#### EXERCISE PROMPT
Nothing but a full, exact copy of the data is needed.

----- RECORDS SUPPLIED

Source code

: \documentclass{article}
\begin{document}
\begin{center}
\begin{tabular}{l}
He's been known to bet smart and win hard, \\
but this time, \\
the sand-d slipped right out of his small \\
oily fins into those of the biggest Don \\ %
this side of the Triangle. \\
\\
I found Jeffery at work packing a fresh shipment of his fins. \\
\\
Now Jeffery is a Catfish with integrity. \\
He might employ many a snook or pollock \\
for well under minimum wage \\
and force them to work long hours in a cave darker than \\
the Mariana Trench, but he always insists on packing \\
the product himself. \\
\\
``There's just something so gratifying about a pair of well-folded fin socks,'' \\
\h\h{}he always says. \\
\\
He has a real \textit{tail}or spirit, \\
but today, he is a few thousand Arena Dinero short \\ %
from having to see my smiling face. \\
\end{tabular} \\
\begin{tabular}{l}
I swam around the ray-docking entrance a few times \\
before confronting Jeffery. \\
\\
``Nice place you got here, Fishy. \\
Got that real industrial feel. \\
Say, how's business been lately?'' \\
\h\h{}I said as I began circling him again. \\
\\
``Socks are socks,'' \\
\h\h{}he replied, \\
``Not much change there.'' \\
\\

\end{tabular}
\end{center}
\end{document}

----------

#### EXPECTED ANSWER
Source code

: \documentclass{article}
\begin{document}
\begin{center}
\begin{tabular}{l}
He's been known to bet smart and win hard, \\
but this time, \\
the sand-d slipped right out of his small \\
oily fins into those of the biggest Don \\ %
this side of the Triangle. \\
\\
I found Jeffery at work packing a fresh shipment of his fins. \\
\\
Now Jeffery is a Catfish with integrity. \\
He might employ many a snook or pollock \\
for well under minimum wage \\
and force them to work long hours in a cave darker than \\
the Mariana Trench, but he always insists on packing \\
the product himself. \\
\\
``There's just something so gratifying about a pair of well-folded fin socks,'' \\
\h\h{}he always says. \\
\\
He has a real \textit{tail}or spirit, \\
but today, he is a few thousand Arena Dinero short \\ %
from having to see my smiling face. \\
\end{tabular} \\
\begin{tabular}{l}
I swam around the ray-docking entrance a few times \\
before confronting Jeffery. \\
\\
``Nice place you got here, Fishy. \\
Got that real industrial feel. \\
Say, how's business been lately?'' \\
\h\h{}I said as I began circling him again. \\
\\
``Socks are socks,'' \\
\h\h{}he replied, \\
``Not much change there.'' \\
\\

\end{tabular}
\end{center}
\end{document}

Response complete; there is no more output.